From early times, people have observed that many things from nature have the structure and texture formed from elements that repeat themselves continuously. This fact made them curious to find out more about these structures. Once this phenomenon was discovered, people tried to find the basic element, the generator, that multiplied at different scales, builds up the entire structure. These structures are called fractals. Then, they thought how could they also generate these forms. Engineers started to use them in different activities, but they are also applied in the Chaos Theory.

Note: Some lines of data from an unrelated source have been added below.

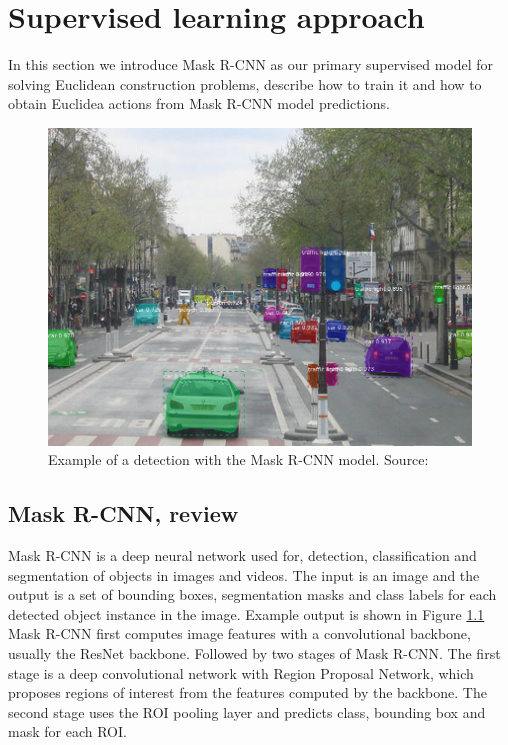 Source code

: \chapter{Supervised learning approach}
\label{mrcnn_chapter}
In this section we introduce Mask {R-CNN} \cite{DBLP:journals/corr/HeGDG17} as our primary supervised model for solving Euclidean construction problems, describe how to train it and how to obtain Euclidea actions from Mask {R-CNN} model predictions.

\begin{figure}[h]
\centering
\includegraphics[width=140mm]{img/mask_rcnn_example.png}
\caption{Example of a detection with the Mask {R-CNN} model. Source: \cite{matterport_maskrcnn_2017}}
\label{mrcnn_example}

\end{figure}


\section{Mask {R-CNN}, review}
Mask R-CNN is a deep neural network used for, detection, classification and segmentation of objects in images and videos. The input is an image and the output is a set of bounding boxes, segmentation masks and class labels for each detected object instance in the image. Example output is shown in Figure \ref{mrcnn_example}
\newline \newline
Mask {R-CNN} first computes image features with a convolutional backbone, usually the ResNet backbone. Followed by two stages of Mask {R-CNN}. The first stage is a deep convolutional network with Region Proposal Network, which proposes regions of interest from the features computed by the backbone. The second stage uses the ROI pooling layer and predicts class, bounding box and mask for each ROI.

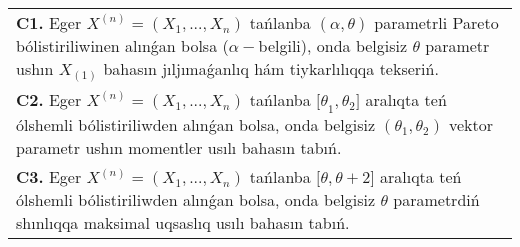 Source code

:\documentclass{article}
\begin{document}
\begin{tabular}{m{17cm}}
\textbf{C1.} 
Eger \(X^{(n)} = \left( X_{1},...,X_{n} \right)\) tańlanba \((\alpha,\theta)\) parametrli Pareto bólistiriliwinen alınǵan bolsa (\(\alpha -\)belgili), onda belgisiz \(\theta\) parametr ushın \(X_{(1)}\) bahasın jıljımaǵanlıq hám tiykarlılıqqa tekseriń.
 \\
\textbf{C2.} 
Eger \(X^{(n)} = \left( X_{1},...,X_{n} \right)\) tańlanba \({\lbrack\theta}_{1},\theta_{2}\rbrack\) aralıqta teń ólshemli bólistiriliwden alınǵan bolsa, onda belgisiz \(\left( \theta_{1},\theta_{2} \right)\) vektor parametr ushın momentler usılı bahasın tabıń.
 \\
\textbf{C3.} 
Eger \(X^{(n)} = \left( X_{1},...,X_{n} \right)\) tańlanba \(\lbrack\theta,\theta + 2\rbrack\) aralıqta teń ólshemli bólistiriliwden alınǵan bolsa, onda belgisiz \(\theta\) parametrdiń shınlıqqa maksimal uqsaslıq usılı bahasın tabıń.
 \\

\end{tabular}
\vspace{1cm}
\end{document}
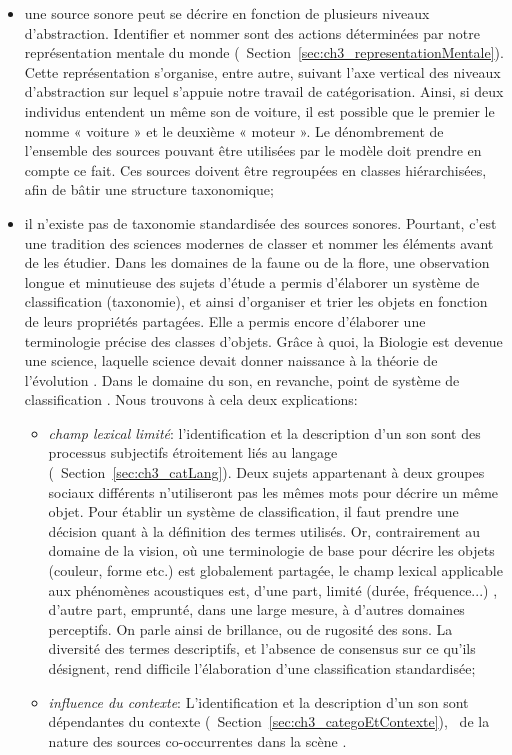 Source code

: \begin{itemize}
\item une source sonore peut se décrire en fonction de plusieurs niveaux d'abstraction. Identifier et nommer sont des actions déterminées par notre représentation mentale du monde (\cf~Section~\ref{sec:ch3_representationMentale}). Cette représentation s'organise, entre autre, suivant l'axe vertical des niveaux d'abstraction sur lequel s'appuie notre travail de catégorisation. Ainsi, si deux individus entendent un même son de voiture, il est possible que le premier le nomme « voiture » et le deuxième « moteur ». Le dénombrement de l'ensemble des sources pouvant être utilisées par le modèle doit prendre en compte ce fait. Ces sources doivent être regroupées en classes hiérarchisées, afin de bâtir une structure taxonomique;
\item il n'existe pas de taxonomie standardisée des sources sonores. Pourtant, c'est une tradition des sciences modernes de classer et nommer les éléments avant de les étudier. Dans les domaines de la faune ou de la flore, une observation longue et minutieuse des sujets d'étude a permis d'élaborer un système de classification (taxonomie), et ainsi d'organiser et trier les objets en fonction de leurs propriétés partagées. Elle a permis encore d'élaborer une terminologie précise des classes d'objets. Grâce à quoi, la Biologie est devenue une science, laquelle science devait donner naissance à la théorie de l'évolution \citep{lecointre2006tree}. Dans le domaine du son, en revanche, point de système de classification \citep{dubois2000categories,niessen2010categories}. Nous trouvons à cela deux explications:

\begin{itemize}
\item \emph{champ lexical limité}: l'identification et la description d'un son sont des processus subjectifs étroitement liés au langage (\cf~Section~\ref{sec:ch3_catLang}). Deux sujets appartenant à deux groupes sociaux différents n'utiliseront pas les mêmes mots pour décrire un même objet. Pour établir un système de classification, il faut prendre une décision quant à la définition des termes utilisés. Or, contrairement au domaine de la vision, où une terminologie de base pour décrire les objets (couleur, forme etc.) est globalement partagée, le champ lexical applicable aux phénomènes acoustiques est, d'une part, limité (durée, fréquence...) \citep{dubois2000categories}, d'autre part, emprunté, dans une large mesure, à d'autres domaines perceptifs. On parle ainsi de brillance, ou de rugosité des sons. La diversité des termes descriptifs, et l'absence de consensus sur ce qu'ils désignent, rend difficile l'élaboration d'une classification standardisée;
\item \emph{influence du contexte}: L'identification et la description d'un son sont dépendantes du contexte (\cf~Section~\ref{sec:ch3_categoEtContexte}), \ie~de la nature des sources co-occurrentes dans la scène \citep{ballas1987interpreting,niessen2008disambiguating,gygi2011incongruency}.
\end{itemize}
\end{itemize}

Fractals are everywhere, in various shapes and forms. (Fractal Packs Educators Guide). They are actually geometric figures, like rectangles or circles, but with special properties that those figures don’t have. In the same way, a fractal repeats itself at different scales. In other words, in a fractal pattern "you can zoom in and find the same shapes forever." (Fractal Packs Educators Guide). The main property of fractals is self-similarity. This means that we can observe the same structure as we advance into the structure. (What are fractals?). Fractals are applied in both geometry and algebra. In geometry, fractals are created based on plane transformations. The most famous examples are the Sierpinski Triangle and the Koch Snowflake (Useful Beauty). However, in algebra, fractals need complex numbers in order to be generated (Fractals). Complex numbers are a combination of real and imaginary numbers (Complex Number). Julia Set and Mandelbrot set require a lot of calculations involving complex numbers. For a better quality of the image, we need a higher number of iteration (Fractals).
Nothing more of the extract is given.